> _YOUR ASSIGNMENT_:
Gather all lines in the entries below that include the word "style".

> _MATERIAL PROVIDED_:

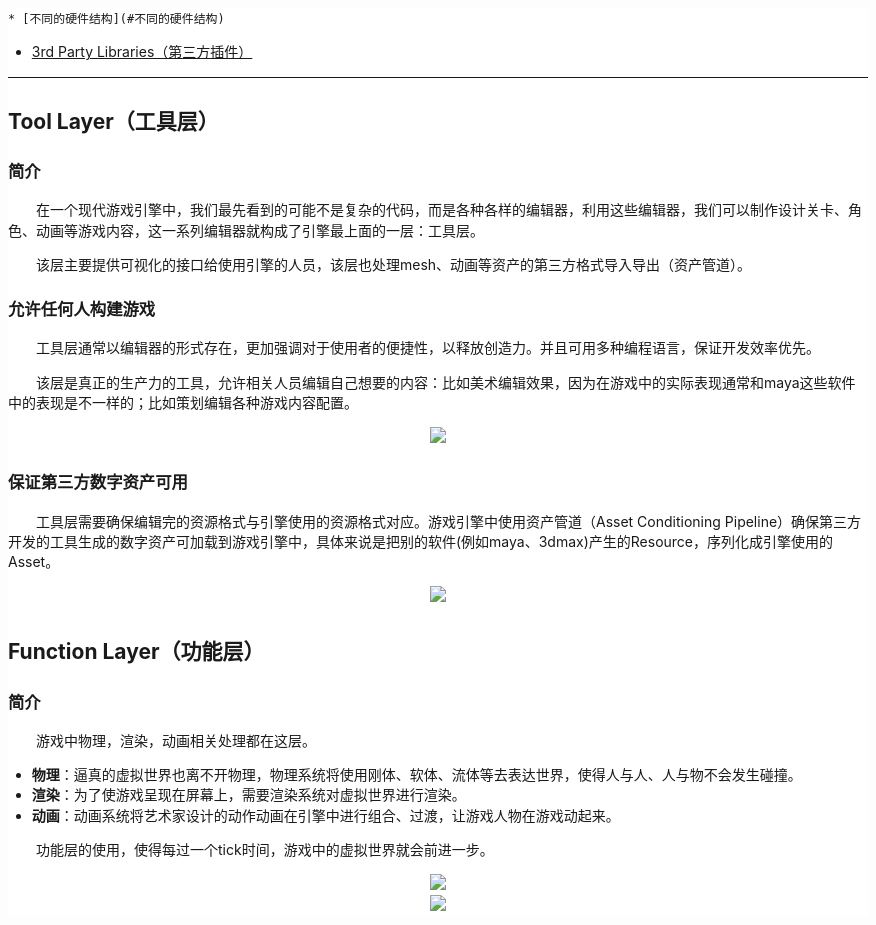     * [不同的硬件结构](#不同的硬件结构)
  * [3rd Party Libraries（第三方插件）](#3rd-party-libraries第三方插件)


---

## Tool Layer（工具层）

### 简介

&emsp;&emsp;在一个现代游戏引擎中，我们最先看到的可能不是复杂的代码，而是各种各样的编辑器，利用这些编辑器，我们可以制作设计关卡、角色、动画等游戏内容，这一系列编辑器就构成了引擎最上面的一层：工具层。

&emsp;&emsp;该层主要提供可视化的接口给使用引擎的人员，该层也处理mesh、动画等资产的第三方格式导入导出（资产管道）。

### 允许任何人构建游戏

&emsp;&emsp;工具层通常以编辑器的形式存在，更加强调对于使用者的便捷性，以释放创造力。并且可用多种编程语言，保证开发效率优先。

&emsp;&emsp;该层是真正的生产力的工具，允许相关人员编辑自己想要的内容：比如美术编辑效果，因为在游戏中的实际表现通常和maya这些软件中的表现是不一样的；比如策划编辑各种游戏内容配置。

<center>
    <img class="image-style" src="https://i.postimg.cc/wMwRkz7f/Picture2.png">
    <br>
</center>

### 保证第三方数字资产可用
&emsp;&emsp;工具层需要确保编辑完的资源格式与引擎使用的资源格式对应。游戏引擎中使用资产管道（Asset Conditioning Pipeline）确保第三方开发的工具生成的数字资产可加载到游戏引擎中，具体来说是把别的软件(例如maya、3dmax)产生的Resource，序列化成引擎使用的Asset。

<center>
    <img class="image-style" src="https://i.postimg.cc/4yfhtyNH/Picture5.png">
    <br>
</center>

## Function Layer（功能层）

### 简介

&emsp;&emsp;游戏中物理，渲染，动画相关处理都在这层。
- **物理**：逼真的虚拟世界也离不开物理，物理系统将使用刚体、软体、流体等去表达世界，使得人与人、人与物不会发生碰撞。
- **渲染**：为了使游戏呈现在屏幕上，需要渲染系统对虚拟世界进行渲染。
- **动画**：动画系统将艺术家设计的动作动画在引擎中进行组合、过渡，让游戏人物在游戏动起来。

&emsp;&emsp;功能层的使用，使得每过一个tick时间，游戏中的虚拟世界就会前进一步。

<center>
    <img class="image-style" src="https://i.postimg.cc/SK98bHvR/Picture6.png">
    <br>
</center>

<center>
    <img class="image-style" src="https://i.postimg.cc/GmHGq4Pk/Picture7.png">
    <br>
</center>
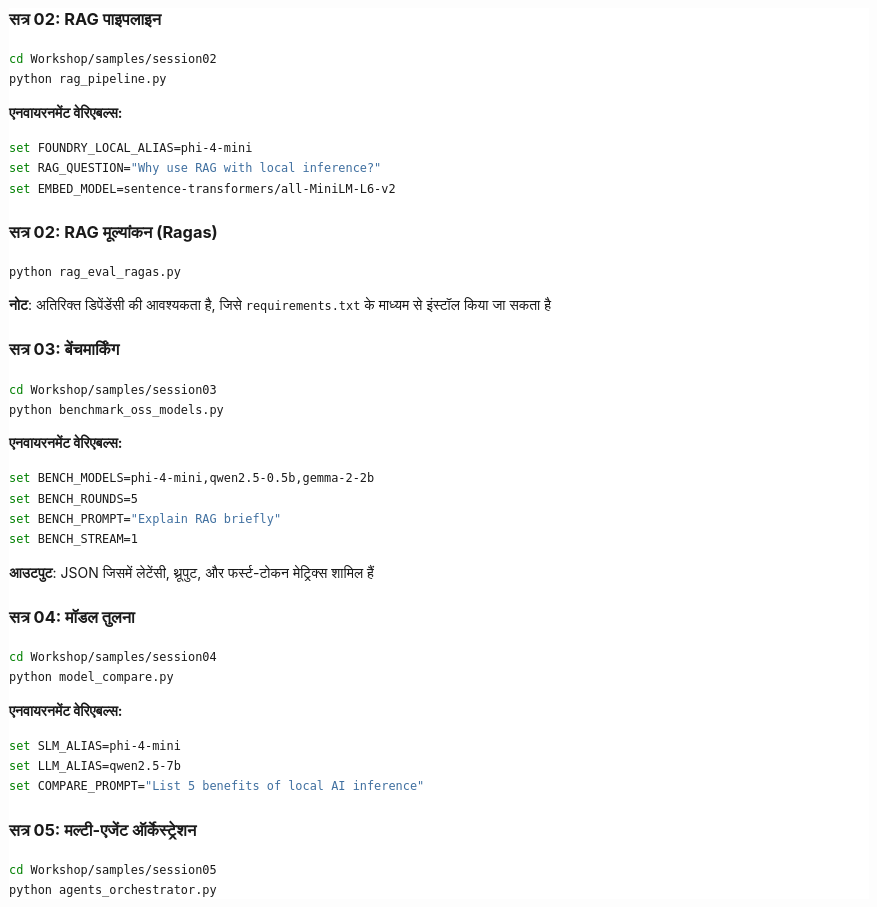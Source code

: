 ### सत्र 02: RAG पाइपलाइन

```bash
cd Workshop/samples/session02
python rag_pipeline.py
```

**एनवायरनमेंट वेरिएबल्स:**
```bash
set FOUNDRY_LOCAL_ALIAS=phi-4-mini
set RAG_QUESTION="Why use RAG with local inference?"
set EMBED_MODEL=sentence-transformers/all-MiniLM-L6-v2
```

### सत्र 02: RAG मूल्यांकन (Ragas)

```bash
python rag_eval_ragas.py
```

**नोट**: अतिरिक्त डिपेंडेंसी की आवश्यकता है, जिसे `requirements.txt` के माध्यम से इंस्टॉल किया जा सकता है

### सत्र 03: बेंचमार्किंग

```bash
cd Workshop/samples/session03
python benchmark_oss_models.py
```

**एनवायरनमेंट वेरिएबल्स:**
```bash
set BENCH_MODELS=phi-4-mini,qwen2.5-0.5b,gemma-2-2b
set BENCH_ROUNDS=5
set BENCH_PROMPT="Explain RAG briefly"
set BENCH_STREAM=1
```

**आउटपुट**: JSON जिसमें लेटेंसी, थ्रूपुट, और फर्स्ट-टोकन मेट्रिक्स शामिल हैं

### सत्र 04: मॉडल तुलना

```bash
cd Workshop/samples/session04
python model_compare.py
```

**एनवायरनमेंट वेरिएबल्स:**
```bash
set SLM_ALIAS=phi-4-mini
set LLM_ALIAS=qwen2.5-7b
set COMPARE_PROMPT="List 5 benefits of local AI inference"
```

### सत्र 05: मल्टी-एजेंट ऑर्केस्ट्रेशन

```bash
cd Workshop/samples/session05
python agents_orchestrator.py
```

> _THE COMPLETED TASK_:
    <img class="image-style" src="https://i.postimg.cc/wMwRkz7f/Picture2.png">
    <img class="image-style" src="https://i.postimg.cc/4yfhtyNH/Picture5.png">
    <img class="image-style" src="https://i.postimg.cc/SK98bHvR/Picture6.png">
    <img class="image-style" src="https://i.postimg.cc/GmHGq4Pk/Picture7.png">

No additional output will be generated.